• [Input material]

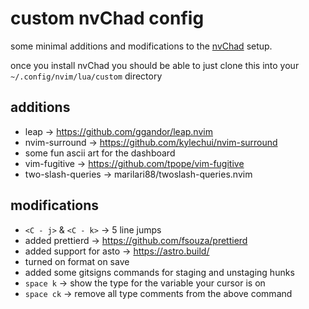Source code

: # custom nvChad config

some minimal additions and modifications to the [nvChad](https://nvchad.com/)
setup.

once you install nvChad you should be able to just clone this into your
`~/.config/nvim/lua/custom` directory

## additions

- leap -> https://github.com/ggandor/leap.nvim
- nvim-surround -> https://github.com/kylechui/nvim-surround
- some fun ascii art for the dashboard
- vim-fugitive -> https://github.com/tpope/vim-fugitive
- two-slash-queries -> marilari88/twoslash-queries.nvim

## modifications

- `<C - j>` & `<C - k>` -> 5 line jumps
- added prettierd -> https://github.com/fsouza/prettierd
- added support for asto -> https://astro.build/
- turned on format on save
- added some gitsigns commands for staging and unstaging hunks
- `space k` -> show the type for the variable your cursor is on
- `space ck` -> remove all type comments from the above command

• [Description of the task] Each entry is to be returned as it stands, and each picture is to be left out.

• [Solution]
Source code

: # custom nvChad config

some minimal additions and modifications to the [nvChad](https://nvchad.com/)
setup.

once you install nvChad you should be able to just clone this into your
`~/.config/nvim/lua/custom` directory

## additions

- leap -> https://github.com/ggandor/leap.nvim
- nvim-surround -> https://github.com/kylechui/nvim-surround
- some fun ascii art for the dashboard
- vim-fugitive -> https://github.com/tpope/vim-fugitive
- two-slash-queries -> marilari88/twoslash-queries.nvim

## modifications

- `<C - j>` & `<C - k>` -> 5 line jumps
- added prettierd -> https://github.com/fsouza/prettierd
- added support for asto -> https://astro.build/
- turned on format on save
- added some gitsigns commands for staging and unstaging hunks
- `space k` -> show the type for the variable your cursor is on
- `space ck` -> remove all type comments from the above command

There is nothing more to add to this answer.